Takahashi is a magician. He can cast a spell on an integer sequence $(a_1,a_2,...,a_M)$ with $M$ terms, to turn it into another sequence $(s_1,s_2,...,s_M)$, where $s_i$ is the sum of the first $i$ terms in the original sequence.

One day, he received $N$ integer sequences, each with $M$ terms, and named those sequences $A_1,A_2,...,A_N$. He will try to cast the spell on those sequences so that $A_1 < A_2 < ... < A_N$ will hold, where sequences are compared lexicographically. Let the action of casting the spell on a selected sequence be one cast of the spell. Find the minimum number of casts of the spell he needs to perform in order to achieve his objective.

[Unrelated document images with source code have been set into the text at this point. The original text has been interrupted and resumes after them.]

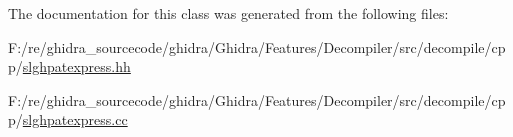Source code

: The documentation for this class was generated from the following files\+:\begin{DoxyCompactItemize}
\item 
F\+:/re/ghidra\+\_\+sourcecode/ghidra/\+Ghidra/\+Features/\+Decompiler/src/decompile/cpp/\mbox{\hyperlink{slghpatexpress_8hh}{slghpatexpress.\+hh}}\item 
F\+:/re/ghidra\+\_\+sourcecode/ghidra/\+Ghidra/\+Features/\+Decompiler/src/decompile/cpp/\mbox{\hyperlink{slghpatexpress_8cc}{slghpatexpress.\+cc}}\end{DoxyCompactItemize}

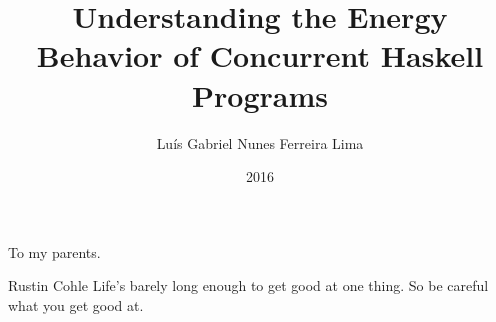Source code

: \documentclass[en,twoside,onehalfspacing,msc]{risethesis}
\title{Understanding the Energy Behavior of Concurrent Haskell Programs}
\date{2016}
\author{Luís Gabriel Nunes Ferreira Lima}
\begin{document}
\frontmatter

\frontpage

\presentationpage

\begin{fichacatalografica}
	\FakeFichaCatalografica %
\end{fichacatalografica}

\banca

\begin{dedicatory}
To my parents.
\end{dedicatory}

\acknowledgements


\begin{epigraph}{Rustin Cohle}
Life's barely long enough to get good at one thing.
\linebreak
So be careful what you get good at.
\end{epigraph}

\resumo


\abstract


\listoffigures

\listoftables

\lstlistoflistings

\listofacronyms


\tableofcontents

\mainmatter









\begin{references}
  
\end{references}

\theappendix

\end{document}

Here, for two sequences $a = (a_1,a_2,...,a_M), b = (b_1,b_2,...,b_M)$ with $M$ terms each, $a < b$ holds lexicographically if and only if there exists $i (1 \leq i \leq M)$ such that $a_j = b_j (1 \leq j < i)$ and $a_i < b_i$.

Constraints

• $1 \leq N \leq 10^3$
• $1 \leq M \leq 10^3$
• Let the $j$-th term in $A_i$ be $A_{(i,j)}$, then $1 \leq A_{(i,j)} \leq 10^9$.

Partial Scores

• In the test set worth $200$ points, Takahashi can achieve his objective by at most $10^4$ casts of the spell, while keeping the values of all terms at most $10^9$.
• In the test set worth another $800$ points, $A_{(i,j)} \leq 80$.

Input

The input is given from Standard Input in the following format:

$N$ $M$

$A_{(1,1)}$ $A_{(1,2)}$ … $A_{(1,M)}$

$A_{(2,1)}$ $A_{(2,2)}$ … $A_{(2,M)}$

:

$A_{(N,1)}$ $A_{(N,2)}$ … $A_{(N,M)}$

Output

Print the minimum number of casts of the spell Takahashi needs to perform. If he cannot achieve his objective, print -1 instead.

3 3
2 3 1
2 1 2
2 6 3

1

Takahashi can achieve his objective by casting the spell on $A_2$ once to turn it into $(2 , 3 , 5)$.

3 3
3 2 10
10 5 4
9 1 9

-1

In this case, Takahashi cannot achieve his objective by casting the spell any number of times.

5 5
2 6 5 6 9
2 6 4 9 10
2 6 8 6 7
2 1 7 3 8
2 1 4 8 3

11